Menelaah Kasus Kerusakan Hutan di Keuskupan Ruteng dalam Perspektif Biblis - Nerapost
(Dokpri: Jonisius Lalung)
Oleh: Jonisius Lalung*
Pengrusakan hutan oleh manusia menjadi isu yang sangat penting untuk diperhatikan, terutama di wilayah keuskupan Ruteng yang dikenal dengan kekayaan alam dan hutan tropisnya. Manusia telah merusak dan mengeksploitasi alam ciptaan demi memenuhi kebutuhan dan kepentingan individu dan kelompok. Fenomena semacam ini telah mengakar di tengah kehidupan manusia baik pada skala lokal, nasional maupun internasional. Hal ini disebabkan oleh manusia yang melihat dirinya sebagai penguasa atas alam ciptaan.
Pandangan ini mendorong umat manusia untuk melihat alam ciptaan lebih sebagai objek semata dari pada sebagai subjek yang harus dihargai dan dihormati secara sungguh-sungguh. Akibatnya adalah manusia dengan bebas merusak dan mengeksploitasi alam ciptaan dengan sewenang-wenang. Kebebasan ini tentu menciptakan kerusakan lingkungan hidup di tengah kehidupan manusia. Manusia perlu menyadari bahwa perusakan lingkungan hidup tidak hanya menghancurkan alam tetapi juga dapat merusak dan mengganggu kehidupan manusia sendiri.

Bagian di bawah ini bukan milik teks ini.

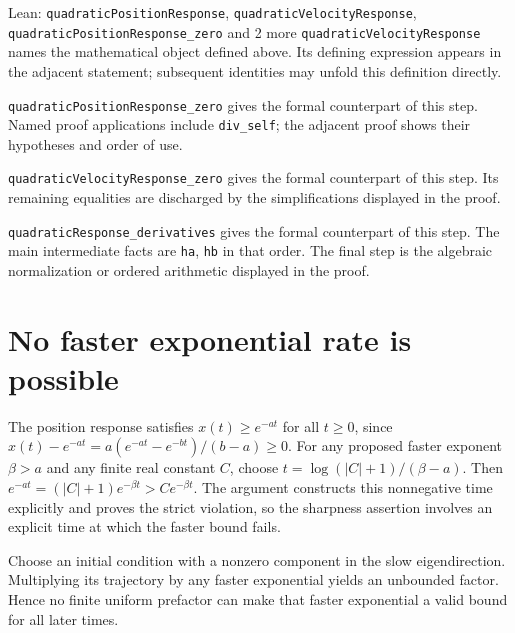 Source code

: \documentclass[11pt,a4paper]{article}
\begin{document}
\begin{leanbox}{Lean: \texttt{quadraticPositionResponse}, \texttt{quadraticVelocityResponse}, \texttt{quadraticPositionResponse\_\allowbreak{}zero} and 2 more}
\texttt{quadratic\allowbreak{}Velocity\allowbreak{}Response} names the mathematical object defined above. Its defining expression appears in the adjacent statement; subsequent identities may unfold this definition directly.




\texttt{quadratic\allowbreak{}Position\allowbreak{}Response\_\allowbreak{}zero} gives the formal counterpart of this step. Named proof applications include \texttt{div\_\allowbreak{}self}; the adjacent proof shows their hypotheses and order of use.




\texttt{quadratic\allowbreak{}Velocity\allowbreak{}Response\_\allowbreak{}zero} gives the formal counterpart of this step. Its remaining equalities are discharged by the simplifications displayed in the proof.




\texttt{quadratic\allowbreak{}Response\_\allowbreak{}derivatives} gives the formal counterpart of this step. The main intermediate facts are \texttt{ha}, \texttt{hb} in that order. The final step is the algebraic normalization or ordered arithmetic displayed in the proof.
\end{leanbox}

\section{\texorpdfstring{No faster exponential rate is possible}{No faster exponential rate is possible}}


The position response satisfies \(x(t)\ge e^{-at}\) for all \(t\ge0\), since \(x(t)-e^{-at}=a(e^{-at}-e^{-bt})/(b-a)\ge0\). For any proposed faster exponent \(\beta>a\) and any finite real constant \(C\), choose \(t=\log(|C|+1)/(\beta-a)\). Then \(e^{-at}=(|C|+1)e^{-\beta t}>Ce^{-\beta t}\). The argument constructs this nonnegative time explicitly and proves the strict violation, so the sharpness assertion involves an explicit time at which the faster bound fails.



Choose an initial condition with a nonzero component in the slow eigendirection. Multiplying its trajectory by any faster exponential yields an unbounded factor. Hence no finite uniform prefactor can make that faster exponential a valid bound for all later times.
\end{document}
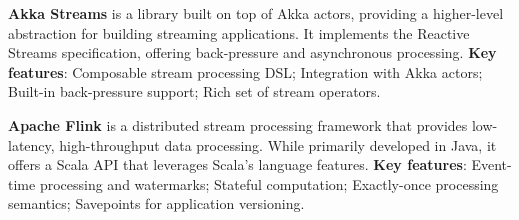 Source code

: \textbf{Akka Streams} is a library built on top of Akka actors, providing a higher-level abstraction for building streaming applications. It implements the Reactive Streams specification, offering back-pressure and asynchronous processing. \textbf{Key features}: Composable stream processing DSL; Integration with Akka actors; Built-in back-pressure support; Rich set of stream operators.

\textbf{Apache Flink} is a distributed stream processing framework that provides low-latency, high-throughput data processing. While primarily developed in Java, it offers a Scala API that leverages Scala's language features. \textbf{Key features}: Event-time processing and watermarks; Stateful computation; Exactly-once processing semantics; Savepoints for application versioning.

Perusakan lingkungan hidup dapat meliputi aksi deforestasi, penggunaan obat-obat kimia dan masalah sampah. Aksi deforestasi nampak jelas melalui penebangan dan pembakaran hutan sehingga dialihfungsikan menjadi lahan pertanian dan perkebunan. Aksi ini dapat menimbulkan persoalan baru seperti kepunahan sumber mata air dan meningkatnya musibah longsor. Pengrusakan lingkungan hidup juga terjadi melalui penggunaan obat-obat kimia.

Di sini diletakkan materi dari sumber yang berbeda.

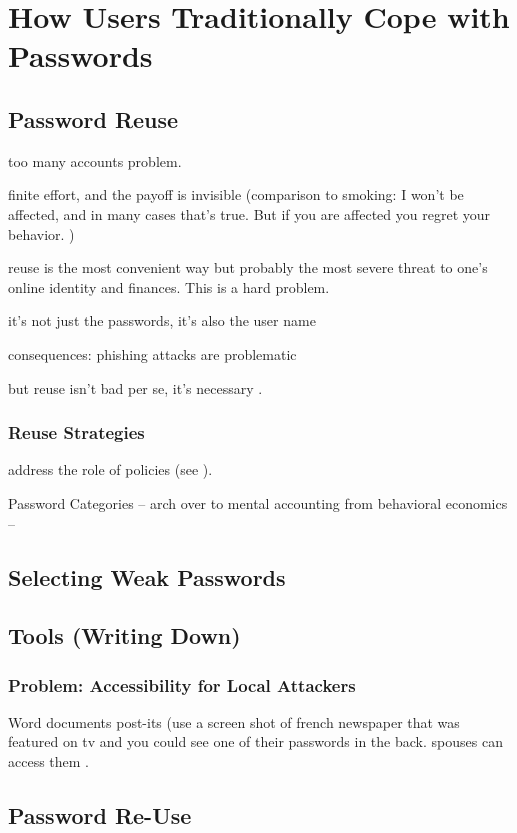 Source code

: 	
	
\section{How Users Traditionally Cope with Passwords}
	\subsection{Password Reuse}
	too many accounts problem. 
	
	finite effort, and the payoff is invisible (comparison to smoking: I won't be affected, and in many cases that's true. But if you are affected you regret your behavior. )
	
	reuse is the most convenient way but probably the most severe threat to one's online identity and finances. This is a hard problem. 
	
	it's not just the passwords, it's also the user name 
	
	consequences: phishing attacks are problematic
	
	but reuse isn't bad per se, it's necessary \cite{Florencio2014PasswordPortfoliosFiniteUser}. 
	
	
	\subsubsection{Reuse Strategies}
	address the role of policies (see \cite{Seitz2017PoliciesReuse}).
	
	Password Categories -- arch over to mental accounting from behavioral economics -- \cite{Thaler2004}
	

	
	
	\subsection{Selecting Weak Passwords}
	
	\subsection{Tools (Writing Down)}
		\subsubsection{Problem: Accessibility for Local Attackers}
Word documents post-its (use a screen shot of french newspaper that was featured on tv and you could see one of their passwords in the back. spouses can access them .

	\subsection{Password Re-Use}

Maraknya penggunaan obat-obat kimia dapat menyebabkan kualitas kesuburan tanah terdegradasi. Tanah menjadi kering dan tandus sebab mikroorganisme dan makroorganisme telah punah bahkan menjadi mati. Penggunaan obat-obat kimia dapat mempercepat proses pertumbuhan dan peningkatan nilai ekonomis di tengah masyarakat. Penggunaan obat-obat kimia secara berlebihan akan merusak kualitas tanah baik sekarang maupun di masa mendatang. Untuk itu, penggunaan obat-obat kimia perlu dikontrol dan diperhatikan dengan baik supaya dapat digunakan secara bertanggung jawab.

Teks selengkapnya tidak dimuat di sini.